_MATERIAL TO PROCESS_.
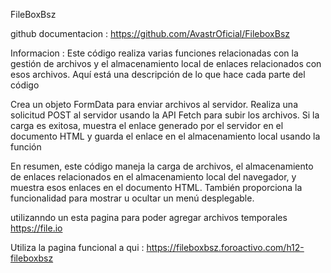 FileBoxBsz

github documentacion : https://github.com/AvastrOficial/FileboxBsz

Informacion : 
Este código realiza varias funciones relacionadas con la gestión de archivos y el almacenamiento local de enlaces relacionados con esos archivos. Aquí está una descripción de lo que hace cada parte del código

Crea un objeto FormData para enviar archivos al servidor. Realiza una solicitud POST al servidor usando la API Fetch para subir los archivos. Si la carga es exitosa, muestra el enlace generado por el servidor en el documento HTML y guarda el enlace en el almacenamiento local usando la función

En resumen, este código maneja la carga de archivos, el almacenamiento de enlaces relacionados en el almacenamiento local del navegador, y muestra esos enlaces en el documento HTML. También proporciona la funcionalidad para mostrar u ocultar un menú desplegable.

utilizanndo un esta pagina para poder agregar archivos temporales
https://file.io

Utiliza la pagina funcional a qui :
https://fileboxbsz.foroactivo.com/h12-fileboxbsz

_YOUR INSTRUCTIONS_.
Pictures aside, return all the entries above exactly.

_EXERCISE RESULT_.
 FileBoxBsz

github documentacion : https://github.com/AvastrOficial/FileboxBsz

Informacion : 
Este código realiza varias funciones relacionadas con la gestión de archivos y el almacenamiento local de enlaces relacionados con esos archivos. Aquí está una descripción de lo que hace cada parte del código

Crea un objeto FormData para enviar archivos al servidor. Realiza una solicitud POST al servidor usando la API Fetch para subir los archivos. Si la carga es exitosa, muestra el enlace generado por el servidor en el documento HTML y guarda el enlace en el almacenamiento local usando la función

En resumen, este código maneja la carga de archivos, el almacenamiento de enlaces relacionados en el almacenamiento local del navegador, y muestra esos enlaces en el documento HTML. También proporciona la funcionalidad para mostrar u ocultar un menú desplegable.

utilizanndo un esta pagina para poder agregar archivos temporales
https://file.io

Utiliza la pagina funcional a qui :
https://fileboxbsz.foroactivo.com/h12-fileboxbsz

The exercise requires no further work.